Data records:
════════════════
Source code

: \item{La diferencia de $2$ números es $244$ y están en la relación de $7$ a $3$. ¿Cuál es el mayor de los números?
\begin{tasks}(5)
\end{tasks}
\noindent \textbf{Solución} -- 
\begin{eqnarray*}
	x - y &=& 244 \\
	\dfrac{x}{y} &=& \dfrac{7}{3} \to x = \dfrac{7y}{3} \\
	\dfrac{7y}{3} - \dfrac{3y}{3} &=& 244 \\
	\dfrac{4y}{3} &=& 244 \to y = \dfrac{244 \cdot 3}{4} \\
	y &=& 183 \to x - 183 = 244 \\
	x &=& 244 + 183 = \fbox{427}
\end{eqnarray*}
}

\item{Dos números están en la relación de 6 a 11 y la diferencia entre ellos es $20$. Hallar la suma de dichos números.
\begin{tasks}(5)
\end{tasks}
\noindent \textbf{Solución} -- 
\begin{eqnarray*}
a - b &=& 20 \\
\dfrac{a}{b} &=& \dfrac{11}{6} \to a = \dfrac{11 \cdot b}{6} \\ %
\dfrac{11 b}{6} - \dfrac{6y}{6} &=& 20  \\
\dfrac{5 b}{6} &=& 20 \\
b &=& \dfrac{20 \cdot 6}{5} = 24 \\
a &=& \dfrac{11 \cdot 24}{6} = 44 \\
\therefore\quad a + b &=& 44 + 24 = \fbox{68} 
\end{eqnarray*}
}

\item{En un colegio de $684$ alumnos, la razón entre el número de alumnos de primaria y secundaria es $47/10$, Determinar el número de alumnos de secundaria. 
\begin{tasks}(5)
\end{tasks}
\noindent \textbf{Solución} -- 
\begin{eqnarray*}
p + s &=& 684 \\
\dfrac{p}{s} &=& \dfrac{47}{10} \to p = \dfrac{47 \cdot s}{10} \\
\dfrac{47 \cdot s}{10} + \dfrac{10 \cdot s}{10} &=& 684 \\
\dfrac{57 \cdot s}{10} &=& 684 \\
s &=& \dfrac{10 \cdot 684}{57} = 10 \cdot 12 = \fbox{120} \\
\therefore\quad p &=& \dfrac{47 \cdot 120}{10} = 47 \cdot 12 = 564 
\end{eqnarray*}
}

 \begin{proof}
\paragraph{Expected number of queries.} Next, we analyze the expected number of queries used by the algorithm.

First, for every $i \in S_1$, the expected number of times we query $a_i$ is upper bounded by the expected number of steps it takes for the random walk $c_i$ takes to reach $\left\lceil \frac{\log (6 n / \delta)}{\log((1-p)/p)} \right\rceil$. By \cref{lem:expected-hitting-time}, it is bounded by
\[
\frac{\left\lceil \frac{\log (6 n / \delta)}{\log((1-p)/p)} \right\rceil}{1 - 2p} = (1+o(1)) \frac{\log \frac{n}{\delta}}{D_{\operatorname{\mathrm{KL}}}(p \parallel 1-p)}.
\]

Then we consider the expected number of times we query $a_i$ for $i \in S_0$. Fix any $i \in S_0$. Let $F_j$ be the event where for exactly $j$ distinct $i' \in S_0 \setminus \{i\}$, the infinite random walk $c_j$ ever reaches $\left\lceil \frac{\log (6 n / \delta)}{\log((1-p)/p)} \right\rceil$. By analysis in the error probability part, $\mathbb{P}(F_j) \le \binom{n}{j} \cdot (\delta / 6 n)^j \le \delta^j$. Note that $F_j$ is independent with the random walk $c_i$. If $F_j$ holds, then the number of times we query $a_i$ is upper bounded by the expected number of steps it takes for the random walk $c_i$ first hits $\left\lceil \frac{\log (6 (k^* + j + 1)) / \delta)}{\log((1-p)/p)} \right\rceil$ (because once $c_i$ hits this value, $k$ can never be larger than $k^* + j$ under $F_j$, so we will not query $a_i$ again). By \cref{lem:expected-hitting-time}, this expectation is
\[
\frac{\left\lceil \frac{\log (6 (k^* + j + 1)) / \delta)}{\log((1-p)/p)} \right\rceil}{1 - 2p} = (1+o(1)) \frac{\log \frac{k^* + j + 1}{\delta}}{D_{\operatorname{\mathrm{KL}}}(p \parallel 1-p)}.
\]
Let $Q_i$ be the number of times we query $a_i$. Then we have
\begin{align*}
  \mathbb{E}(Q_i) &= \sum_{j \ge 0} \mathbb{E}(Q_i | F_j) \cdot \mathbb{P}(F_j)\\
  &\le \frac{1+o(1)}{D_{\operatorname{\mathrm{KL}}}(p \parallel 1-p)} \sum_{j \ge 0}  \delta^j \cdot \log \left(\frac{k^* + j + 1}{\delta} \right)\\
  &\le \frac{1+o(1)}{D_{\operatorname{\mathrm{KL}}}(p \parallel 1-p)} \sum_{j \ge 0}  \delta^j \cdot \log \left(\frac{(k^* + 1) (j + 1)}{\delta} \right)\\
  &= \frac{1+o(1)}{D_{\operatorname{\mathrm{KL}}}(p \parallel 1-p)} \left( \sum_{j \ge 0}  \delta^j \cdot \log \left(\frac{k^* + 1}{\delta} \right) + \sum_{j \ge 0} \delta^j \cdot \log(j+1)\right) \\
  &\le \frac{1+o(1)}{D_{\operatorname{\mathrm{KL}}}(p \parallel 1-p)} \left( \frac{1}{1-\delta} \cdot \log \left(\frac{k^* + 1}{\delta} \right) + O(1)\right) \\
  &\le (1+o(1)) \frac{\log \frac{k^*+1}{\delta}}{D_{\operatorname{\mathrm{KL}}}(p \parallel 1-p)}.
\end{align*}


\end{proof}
════════════════
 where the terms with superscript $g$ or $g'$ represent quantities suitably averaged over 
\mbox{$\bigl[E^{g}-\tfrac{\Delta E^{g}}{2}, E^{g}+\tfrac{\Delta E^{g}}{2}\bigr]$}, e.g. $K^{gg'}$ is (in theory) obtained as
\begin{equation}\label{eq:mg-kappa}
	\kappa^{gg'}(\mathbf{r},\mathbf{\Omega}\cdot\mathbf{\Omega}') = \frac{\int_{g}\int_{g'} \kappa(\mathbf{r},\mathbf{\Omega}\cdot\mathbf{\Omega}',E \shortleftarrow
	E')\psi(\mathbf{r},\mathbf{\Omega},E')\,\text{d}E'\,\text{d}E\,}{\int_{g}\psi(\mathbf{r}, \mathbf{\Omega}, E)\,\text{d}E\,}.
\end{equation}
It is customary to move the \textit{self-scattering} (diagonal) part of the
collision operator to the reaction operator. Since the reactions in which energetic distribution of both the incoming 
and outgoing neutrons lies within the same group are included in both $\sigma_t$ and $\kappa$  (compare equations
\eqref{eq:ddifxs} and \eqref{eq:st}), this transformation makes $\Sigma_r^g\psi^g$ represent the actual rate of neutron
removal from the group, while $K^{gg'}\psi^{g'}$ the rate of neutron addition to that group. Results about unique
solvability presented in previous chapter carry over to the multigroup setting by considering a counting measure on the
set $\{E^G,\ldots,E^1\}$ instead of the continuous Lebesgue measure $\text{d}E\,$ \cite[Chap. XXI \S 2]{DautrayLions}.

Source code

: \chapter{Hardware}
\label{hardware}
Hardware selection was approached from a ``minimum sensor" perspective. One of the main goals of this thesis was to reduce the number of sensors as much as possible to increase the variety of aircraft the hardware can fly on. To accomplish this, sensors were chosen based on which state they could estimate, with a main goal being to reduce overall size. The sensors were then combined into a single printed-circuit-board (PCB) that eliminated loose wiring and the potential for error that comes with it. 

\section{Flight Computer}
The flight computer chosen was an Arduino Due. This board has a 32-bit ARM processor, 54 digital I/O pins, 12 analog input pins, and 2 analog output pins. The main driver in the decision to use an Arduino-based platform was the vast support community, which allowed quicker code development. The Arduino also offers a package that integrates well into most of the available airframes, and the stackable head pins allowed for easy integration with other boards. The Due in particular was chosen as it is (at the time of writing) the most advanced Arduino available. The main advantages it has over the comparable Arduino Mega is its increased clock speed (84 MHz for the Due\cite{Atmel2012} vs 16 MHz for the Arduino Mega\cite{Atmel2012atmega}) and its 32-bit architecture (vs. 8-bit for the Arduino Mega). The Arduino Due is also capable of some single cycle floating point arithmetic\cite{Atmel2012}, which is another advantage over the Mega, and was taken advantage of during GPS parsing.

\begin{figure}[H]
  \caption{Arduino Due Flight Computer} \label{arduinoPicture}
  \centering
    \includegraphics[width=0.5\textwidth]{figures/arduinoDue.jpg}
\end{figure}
════════════════
■ EXERCISE AIM ■
The expected answer is a copy of every line in the entries that holds the word "kappa".

■ TASK SOLUTION ■
\begin{equation}\label{eq:mg-kappa}
	\kappa^{gg'}(\mathbf{r},\mathbf{\Omega}\cdot\mathbf{\Omega}') = \frac{\int_{g}\int_{g'} \kappa(\mathbf{r},\mathbf{\Omega}\cdot\mathbf{\Omega}',E \shortleftarrow
and outgoing neutrons lies within the same group are included in both $\sigma_t$ and $\kappa$  (compare equations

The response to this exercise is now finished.